要是别人说退婚,或许会给人欲擒故纵之感。但是她不会,她的目光坦然又真诚,是真的想退婚。
她和他想象中乡下长大的未婚妻不太一样。
陈宴垂下眼睫:“姑娘,你我婚约是家中长辈早年订下,实在不是你我一言就可以随便取消的。”
“希望陈公子能想清楚,你我实不般配。”叶绯霜道,“退了婚,陈公子还可以另觅佳人。”

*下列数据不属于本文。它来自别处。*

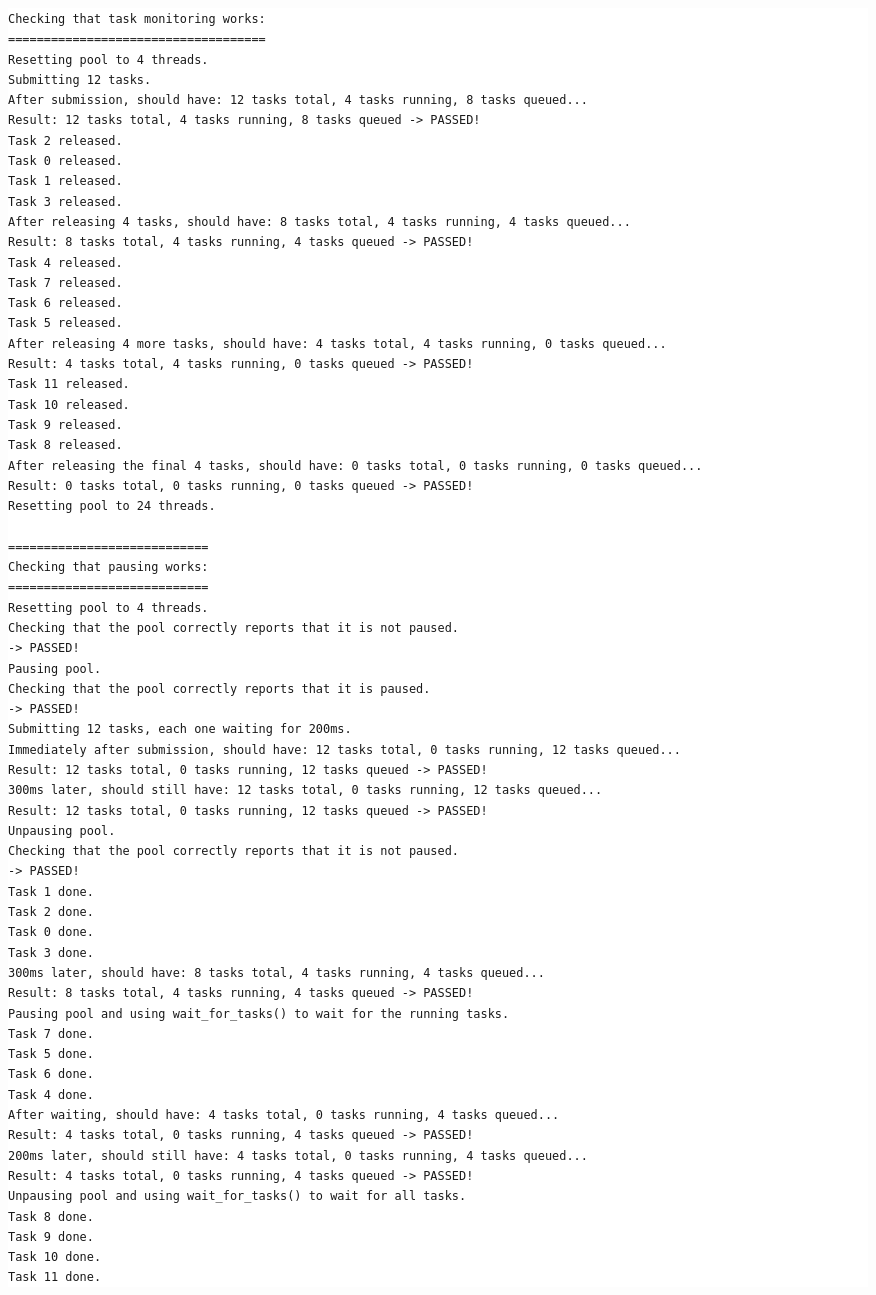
 ```none
Checking that task monitoring works:
====================================
Resetting pool to 4 threads.
Submitting 12 tasks.
After submission, should have: 12 tasks total, 4 tasks running, 8 tasks queued...
Result: 12 tasks total, 4 tasks running, 8 tasks queued -> PASSED!
Task 2 released.
Task 0 released.
Task 1 released.
Task 3 released.
After releasing 4 tasks, should have: 8 tasks total, 4 tasks running, 4 tasks queued...
Result: 8 tasks total, 4 tasks running, 4 tasks queued -> PASSED!
Task 4 released.
Task 7 released.
Task 6 released.
Task 5 released.
After releasing 4 more tasks, should have: 4 tasks total, 4 tasks running, 0 tasks queued...
Result: 4 tasks total, 4 tasks running, 0 tasks queued -> PASSED!
Task 11 released.
Task 10 released.
Task 9 released.
Task 8 released.
After releasing the final 4 tasks, should have: 0 tasks total, 0 tasks running, 0 tasks queued...
Result: 0 tasks total, 0 tasks running, 0 tasks queued -> PASSED!
Resetting pool to 24 threads.

============================
Checking that pausing works:
============================
Resetting pool to 4 threads.
Checking that the pool correctly reports that it is not paused.
-> PASSED!
Pausing pool.
Checking that the pool correctly reports that it is paused.
-> PASSED!
Submitting 12 tasks, each one waiting for 200ms.
Immediately after submission, should have: 12 tasks total, 0 tasks running, 12 tasks queued...
Result: 12 tasks total, 0 tasks running, 12 tasks queued -> PASSED!
300ms later, should still have: 12 tasks total, 0 tasks running, 12 tasks queued...
Result: 12 tasks total, 0 tasks running, 12 tasks queued -> PASSED!
Unpausing pool.
Checking that the pool correctly reports that it is not paused.
-> PASSED!
Task 1 done.
Task 2 done.
Task 0 done.
Task 3 done.
300ms later, should have: 8 tasks total, 4 tasks running, 4 tasks queued...
Result: 8 tasks total, 4 tasks running, 4 tasks queued -> PASSED!
Pausing pool and using wait_for_tasks() to wait for the running tasks.
Task 7 done.
Task 5 done.
Task 6 done.
Task 4 done.
After waiting, should have: 4 tasks total, 0 tasks running, 4 tasks queued...
Result: 4 tasks total, 0 tasks running, 4 tasks queued -> PASSED!
200ms later, should still have: 4 tasks total, 0 tasks running, 4 tasks queued...
Result: 4 tasks total, 0 tasks running, 4 tasks queued -> PASSED!
Unpausing pool and using wait_for_tasks() to wait for all tasks.
Task 8 done.
Task 9 done.
Task 10 done.
Task 11 done.
```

“陈某这些年潜心书本,准备会试,并未考虑过儿女私情。”
叶绯霜差点就要脱口而出——你放屁。
前世,陈宴每次喝醉,都要和她说一通胡话,看着她的眼神也变得很奇怪,仿佛在透过她,看别人。
于是叶绯霜怀疑,陈宴是不是有心仪的人。
有一次,她问了。
陈宴盯着她看了良久,说:“是。”
“不过她已经死了。”
“我亲手杀了她。”
陈宴和他心爱的人之间到底发生了什么,叶绯霜不得而知。
她只知道,现在她提出了退婚,陈宴应该立刻、马上、痛快地答应,怎么还拒绝了呢?
她从来搞不懂陈宴。
“咳,陈公子。”叶绯霜无比认真地说,“我大字不识一个,琴棋书画也一窍不通,刺绣女红更没学过,我就一个粗人,真的不适合你,我也不想耽误你。”
陈宴觉得有趣。
他还是第一次遇到能这么坦然地把自己的缺点暴露出来的人。
“郑五姑娘年岁尚小,以后有的是时间可以慢慢学。”
意思就是,不答应退婚。
“郑五姑娘不要自我贬低。起码我就觉得郑五姑娘很真诚,我很欣赏。”
叶绯霜:“……”
“郑五姑娘,那陈某就先告辞了。”陈宴拱手,“再会。”
他们很快就能再会。
陈宴在渑州口下船。
叶绯霜又在船上呆了一个多月,才到荥阳。
和前世一样,接她的马车从后门驶进了郑府,低调得没有引起任何人的注意。
下车后,叶绯霜被内院的婆子带着,往四房去。
叶绯霜的亲爹郑涟行四,是郑老太太的庶子,在郑家一直不受重视,院子也很偏。
一路走来,那股压抑憋闷、喘不上气的感觉又来了。
叶绯霜掐紧手心,告诉自己,不一样了。
这一世,会和前世不一样的。
“这就快到了。”引路的婆子对叶绯霜笑道,“四老爷和夫人一定早就等着姑娘呢。”
叶绯霜也笑着地点头。
婆子心下叹息。
这五姑娘看起来是个好性子,怕是要受欺负啊。
毕竟四老爷那对嫡出的子女,实在是……
唉。
叶绯霜穿过垂花门,走过小径。
快到转角的时候,叶绯霜忽然拐了个弯儿,往一边的抄手游廊去了。
她原本该走的那条路旁边有棵树,树杈子晃了晃,“哗”的一声,一盆狗血泼了下来。
叶绯霜好似被吓到了,忽然惊叫起来。
把带路的婆子吓得一个激灵。
当然也把在树上藏着的两个人吓了个够呛,噗通噗通掉了下来,摔了一地,沾了一身狗血。
叶绯霜一下子就认了出来,这是她同父异母的弟弟妹妹。
前世,就是这对双生子,多次指使下人克扣她的月例、饭食,想尽法子磋磨她。
偷盗她的东西,还反过来轻蔑地诬陷她。
叶绯霜掩去心中的恨意,轻轻拽了拽婆子的衣角,小声问:“妈妈,他们是谁呀?”
“是六姑娘和九少爷。”婆子讪笑着说,“都是四老爷的孩子,是五姑娘嫡亲的弟弟妹妹呢。”
“噢,是他们呀,路上就听说了。”叶绯霜走到那两个对她怒目而视的小孩子面前,眨巴着眼睛问,“你们在玩什么呀?可以带我一起玩吗?”